CHHEGOU NO PEQUENO APARTAMENTO DE PISO SUJO E JANELAS CERRADAS. O CHEIRO DE MOFO LEMBROU O RAPAZ DA MORTE DE SEU PADRASTO: O HOMEM MAIS CRUEL QUE CONHECERA. A MÃE, AINDA REUNIU FORÇA E AMOR SUFICIENTES PARA CHORAR NO ENTERRO, ELE BATIA-LHE TODAS AS NOITES E AMEAÇAVA SANGRA-LHE COM UMA FACA, QUE USUALMENTE TRAZIA JUNTO A CINTURA: PASSADO.

O ESPELHO DEVOLVIA O QUE O MOÇO TIRAVA DE SI E ERA ESCURIDAO. ESCURIDÃO DAS PROFUNDEZAS DE SUA PRÓPRIA ALMA. DEITOU-SE NA CAMA EXAUSTO, IMAGINOU SE SONHARIA NOVAMENTE COM A BEIRA DO ABISMO, ONDE TENTAVA EQUILIBRAR-SE, ENQUANTO OUVIA UMA VOZ QUE O MANDAVA SALTAR...

DORMIU COMO SOM MONÓTONO DE UMA CADEIRA DE MADEIRA ESCURA A BALANÇAR-SE TRANQUILAMENTE, SENTINDO SOBRE SI, O OLHAR DE UMA VELHA DESGRENHADA, SORVENDO SUA ALMA, COMO CAFÉ QUENTE NA GARGANTA.

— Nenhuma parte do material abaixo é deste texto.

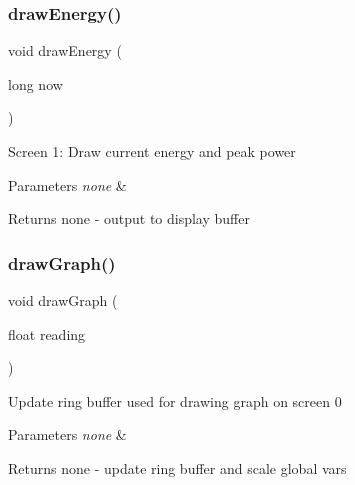 \subsubsection{\texorpdfstring{draw\+Energy()}{drawEnergy()}}
{\footnotesize\ttfamily void draw\+Energy (\begin{DoxyParamCaption}\item[{long}]{now }\end{DoxyParamCaption})}

Screen 1\+: Draw current energy and peak power


\begin{DoxyParams}{Parameters}
{\em none} & \\
\hline
\end{DoxyParams}
\begin{DoxyReturn}{Returns}
none -\/ output to display buffer 
\end{DoxyReturn}
\hypertarget{_u_s_b___tester___o_l_e_d__128x64___beta__2_82_8ino_a58031557270dff55a205bc0cba647f24}{}\label{_u_s_b___tester___o_l_e_d__128x64___beta__2_82_8ino_a58031557270dff55a205bc0cba647f24} 
\subsubsection{\texorpdfstring{draw\+Graph()}{drawGraph()}}
{\footnotesize\ttfamily void draw\+Graph (\begin{DoxyParamCaption}\item[{float}]{reading }\end{DoxyParamCaption})}

Update ring buffer used for drawing graph on screen 0


\begin{DoxyParams}{Parameters}
{\em none} & \\
\hline
\end{DoxyParams}
\begin{DoxyReturn}{Returns}
none -\/ update ring buffer and scale global vars 
\end{DoxyReturn}
\hypertarget{_u_s_b___tester___o_l_e_d__128x64___beta__2_82_8ino_af73b5b00706aac69454641a634e19343}{}\label{_u_s_b___tester___o_l_e_d__128x64___beta__2_82_8ino_af73b5b00706aac69454641a634e19343}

O JOVEM LEVANTOU DA CAMA, FITANDO A PAREDE , ATÉ ABRIR-SE UMA ENTRADA DE SALÃO. O PERFUME DE ALMÍSCAR E A LUZ CALMA DOS CÍRIOS ILUMINAVAM UM SUNTUOSO BAILE. AS DAMAS RICAMENTE VESTIDAS COM CABELOS ACETINADOS DESVIAVAM-LHE O OLHAR, OS HOMENS CUTUCAVAM-SE E COCHICHAVAM, O JOVEM NÃO FORA CONVIDADO AQUELE GLAMOUROSO ENCONTRO. CONTINUOU CAMINHANDO COMO SE TIVESSE UM PROPÓSITO DESCONHECIDO. A MEDIDA QUE AVANÇAVA NO ESPAÇO DO LUGAR, MAIS ESTRANHO SE SENTIA. DE REPENTE UM HOMEM CHAMOU, A MÚSICA PAROU E O JOVEM LOGO VIROU-SE, PERCEBENDO O HORROR COM QUE TODOS O FITAVAM: JÁ NÃO TINHA CABELOS, SUA PELE APRESENTAVA RACHADURAS QUE IAM FICANDO MAIS SECAS E PROFUNDAS, SEU CORPO PARECIA RASGAR-SE, E POUCO ENXERGAVA. VINHAM-LHE RESQUÍCIOS DE CENAS, ONDE VISLUMBRAVA ALTOS MONTES QUE O ATRAÍAM. AS UNHAS DO JOVEM ERAM ESCURAS COMO TERRA, ESTAVA NU E SEU CORPO AUMENTAVA RAPIDAMENTE DIANTE DA ASSUSTADA PLATÉIA. AO ABAIXAR-SE NOTOU SEUS DENTES ENCURVANDO. OS PARES DE DANÇANTES AFASTARAM-SE E UM SILÊNCIO DE MORTE FEZ-SE NO RECINTO. TAMANHA ERA DOR NAS COSTAS QUE O JOVEM MAL CONSEGUIA RESPIRAR, GUINCHAVA NÃO RECONHECENDO O SOM DA PRÓPRIA VOZ. UMA MULHER VOMITOU E ENTRE A SENSAÇÃO DE RIDÍCULO E DE ESTRANHEZA O RAPAZ PERCEBEU QUE TRANSFORMAVA-SE EM UM MONSTRO, ENORME.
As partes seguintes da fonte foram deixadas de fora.